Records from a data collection
%%

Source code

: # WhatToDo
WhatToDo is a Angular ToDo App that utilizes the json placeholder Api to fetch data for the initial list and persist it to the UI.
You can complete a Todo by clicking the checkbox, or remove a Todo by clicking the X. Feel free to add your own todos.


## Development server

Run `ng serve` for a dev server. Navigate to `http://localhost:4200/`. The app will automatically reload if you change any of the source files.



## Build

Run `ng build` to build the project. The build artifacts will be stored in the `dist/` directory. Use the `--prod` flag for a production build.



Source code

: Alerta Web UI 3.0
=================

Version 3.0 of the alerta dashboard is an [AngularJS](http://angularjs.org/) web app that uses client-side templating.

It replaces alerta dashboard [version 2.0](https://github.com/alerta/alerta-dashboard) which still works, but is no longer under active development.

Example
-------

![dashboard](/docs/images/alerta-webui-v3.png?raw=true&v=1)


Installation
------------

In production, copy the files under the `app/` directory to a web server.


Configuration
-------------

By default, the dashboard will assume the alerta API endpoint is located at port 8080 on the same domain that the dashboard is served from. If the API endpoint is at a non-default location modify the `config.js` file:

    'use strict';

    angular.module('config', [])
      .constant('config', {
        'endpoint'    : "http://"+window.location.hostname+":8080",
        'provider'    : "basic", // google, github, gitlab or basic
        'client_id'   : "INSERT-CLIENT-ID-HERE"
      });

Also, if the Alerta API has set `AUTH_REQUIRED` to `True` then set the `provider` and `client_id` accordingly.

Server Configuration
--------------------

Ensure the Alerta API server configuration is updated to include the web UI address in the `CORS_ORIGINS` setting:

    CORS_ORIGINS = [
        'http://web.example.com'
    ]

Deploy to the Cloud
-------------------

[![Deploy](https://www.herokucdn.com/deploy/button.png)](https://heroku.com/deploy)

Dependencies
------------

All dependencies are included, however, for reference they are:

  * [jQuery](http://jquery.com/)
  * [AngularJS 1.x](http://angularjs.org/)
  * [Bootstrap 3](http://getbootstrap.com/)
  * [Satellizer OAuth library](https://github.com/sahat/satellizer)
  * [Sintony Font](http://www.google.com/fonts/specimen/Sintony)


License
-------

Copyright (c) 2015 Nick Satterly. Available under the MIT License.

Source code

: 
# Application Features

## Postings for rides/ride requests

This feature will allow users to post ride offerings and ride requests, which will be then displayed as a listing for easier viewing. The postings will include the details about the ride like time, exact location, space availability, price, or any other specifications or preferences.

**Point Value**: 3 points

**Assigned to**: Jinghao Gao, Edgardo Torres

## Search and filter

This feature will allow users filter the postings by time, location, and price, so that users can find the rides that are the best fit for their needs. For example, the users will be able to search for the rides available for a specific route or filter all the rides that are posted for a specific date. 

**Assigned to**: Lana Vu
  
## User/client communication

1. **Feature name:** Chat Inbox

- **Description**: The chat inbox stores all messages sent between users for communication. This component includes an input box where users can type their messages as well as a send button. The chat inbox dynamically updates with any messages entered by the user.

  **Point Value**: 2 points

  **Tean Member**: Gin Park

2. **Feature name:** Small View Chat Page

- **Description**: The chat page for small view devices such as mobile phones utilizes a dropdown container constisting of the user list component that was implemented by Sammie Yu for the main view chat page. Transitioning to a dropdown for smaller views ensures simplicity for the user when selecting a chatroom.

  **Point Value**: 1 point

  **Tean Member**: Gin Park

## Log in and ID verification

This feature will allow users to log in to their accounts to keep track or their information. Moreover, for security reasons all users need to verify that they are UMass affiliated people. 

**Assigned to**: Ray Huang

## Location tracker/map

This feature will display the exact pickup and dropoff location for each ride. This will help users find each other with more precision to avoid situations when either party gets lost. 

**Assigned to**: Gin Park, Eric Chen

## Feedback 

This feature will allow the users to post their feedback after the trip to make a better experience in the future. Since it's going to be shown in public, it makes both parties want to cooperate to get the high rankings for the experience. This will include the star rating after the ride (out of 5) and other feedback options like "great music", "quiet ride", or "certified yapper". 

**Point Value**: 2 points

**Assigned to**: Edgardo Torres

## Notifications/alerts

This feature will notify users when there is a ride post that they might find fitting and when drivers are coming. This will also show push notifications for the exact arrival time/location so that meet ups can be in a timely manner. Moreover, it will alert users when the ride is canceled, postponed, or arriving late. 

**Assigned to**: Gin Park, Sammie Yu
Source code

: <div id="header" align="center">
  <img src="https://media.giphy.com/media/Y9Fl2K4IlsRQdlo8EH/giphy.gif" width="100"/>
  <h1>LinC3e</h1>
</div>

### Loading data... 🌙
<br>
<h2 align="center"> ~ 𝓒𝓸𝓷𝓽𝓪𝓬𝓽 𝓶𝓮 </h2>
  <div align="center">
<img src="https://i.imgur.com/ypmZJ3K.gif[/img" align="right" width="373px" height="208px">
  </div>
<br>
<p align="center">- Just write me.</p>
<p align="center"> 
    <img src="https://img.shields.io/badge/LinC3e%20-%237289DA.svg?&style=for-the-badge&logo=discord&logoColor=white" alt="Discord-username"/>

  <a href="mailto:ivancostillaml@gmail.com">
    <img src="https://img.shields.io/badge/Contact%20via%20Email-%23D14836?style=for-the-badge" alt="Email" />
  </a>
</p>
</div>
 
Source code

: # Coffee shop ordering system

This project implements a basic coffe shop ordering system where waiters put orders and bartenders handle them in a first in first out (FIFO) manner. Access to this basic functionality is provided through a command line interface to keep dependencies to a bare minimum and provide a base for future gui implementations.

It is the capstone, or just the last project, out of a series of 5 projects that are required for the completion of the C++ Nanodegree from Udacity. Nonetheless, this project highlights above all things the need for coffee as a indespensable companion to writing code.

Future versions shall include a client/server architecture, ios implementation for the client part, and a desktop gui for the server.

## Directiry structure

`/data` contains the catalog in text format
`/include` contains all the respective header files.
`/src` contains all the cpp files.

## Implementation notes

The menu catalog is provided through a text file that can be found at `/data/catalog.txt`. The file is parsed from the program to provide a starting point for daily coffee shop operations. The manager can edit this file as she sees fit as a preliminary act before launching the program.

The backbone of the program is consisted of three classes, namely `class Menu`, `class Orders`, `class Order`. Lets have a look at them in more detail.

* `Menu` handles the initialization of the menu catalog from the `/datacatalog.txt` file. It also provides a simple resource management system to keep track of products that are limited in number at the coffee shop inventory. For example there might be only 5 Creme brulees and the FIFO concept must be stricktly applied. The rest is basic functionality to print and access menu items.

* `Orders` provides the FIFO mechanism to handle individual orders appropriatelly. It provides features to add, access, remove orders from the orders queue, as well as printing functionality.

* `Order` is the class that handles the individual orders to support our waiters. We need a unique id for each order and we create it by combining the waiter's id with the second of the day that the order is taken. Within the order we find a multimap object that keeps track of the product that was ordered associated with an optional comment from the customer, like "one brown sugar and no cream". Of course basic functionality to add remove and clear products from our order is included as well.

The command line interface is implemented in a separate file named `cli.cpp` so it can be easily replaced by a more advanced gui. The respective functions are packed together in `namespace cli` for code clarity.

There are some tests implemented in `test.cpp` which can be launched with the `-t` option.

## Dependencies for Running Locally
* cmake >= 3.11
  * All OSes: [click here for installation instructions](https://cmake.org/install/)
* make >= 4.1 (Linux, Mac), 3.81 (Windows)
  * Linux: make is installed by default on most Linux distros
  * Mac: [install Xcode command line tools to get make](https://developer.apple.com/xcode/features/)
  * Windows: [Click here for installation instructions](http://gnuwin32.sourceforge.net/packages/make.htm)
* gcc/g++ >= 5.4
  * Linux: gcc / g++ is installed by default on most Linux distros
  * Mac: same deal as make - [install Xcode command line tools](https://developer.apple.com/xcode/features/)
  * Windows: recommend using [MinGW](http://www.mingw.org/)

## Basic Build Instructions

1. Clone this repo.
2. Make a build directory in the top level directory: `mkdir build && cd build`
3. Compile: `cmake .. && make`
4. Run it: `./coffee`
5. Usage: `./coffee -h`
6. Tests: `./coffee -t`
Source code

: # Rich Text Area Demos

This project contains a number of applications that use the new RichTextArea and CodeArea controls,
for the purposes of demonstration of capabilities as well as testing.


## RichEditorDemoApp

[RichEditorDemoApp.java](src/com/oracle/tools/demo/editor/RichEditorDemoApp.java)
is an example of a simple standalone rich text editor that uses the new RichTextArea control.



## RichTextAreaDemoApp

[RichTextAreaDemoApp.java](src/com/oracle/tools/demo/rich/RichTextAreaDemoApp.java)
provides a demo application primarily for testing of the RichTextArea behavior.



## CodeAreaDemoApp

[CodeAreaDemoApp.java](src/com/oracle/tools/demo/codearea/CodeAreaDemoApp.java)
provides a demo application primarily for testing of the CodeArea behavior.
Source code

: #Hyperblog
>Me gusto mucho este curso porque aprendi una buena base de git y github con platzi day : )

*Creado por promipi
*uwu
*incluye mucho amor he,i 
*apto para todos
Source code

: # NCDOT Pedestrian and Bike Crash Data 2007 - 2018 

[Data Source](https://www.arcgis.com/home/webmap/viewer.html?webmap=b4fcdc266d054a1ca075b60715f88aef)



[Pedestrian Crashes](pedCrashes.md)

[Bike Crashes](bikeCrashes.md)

%%

If a line of the records above includes the word "most", count it; state the final number with no other words.

SOLUTION TO THIS TASK: 2